■ **Task requirements**: Check each line of the data below for the string "ссылке", then report how many lines have it and nothing else.

■ **The data**:
==================================================

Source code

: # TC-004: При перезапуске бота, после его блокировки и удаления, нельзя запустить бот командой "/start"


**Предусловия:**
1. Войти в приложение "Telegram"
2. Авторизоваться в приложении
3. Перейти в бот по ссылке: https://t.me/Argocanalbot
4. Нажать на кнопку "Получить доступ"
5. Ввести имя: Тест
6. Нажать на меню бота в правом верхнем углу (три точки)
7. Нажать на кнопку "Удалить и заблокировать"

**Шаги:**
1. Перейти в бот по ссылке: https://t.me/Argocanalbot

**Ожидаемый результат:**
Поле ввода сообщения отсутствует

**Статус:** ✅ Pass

==================================================

■ **Task solution**: 2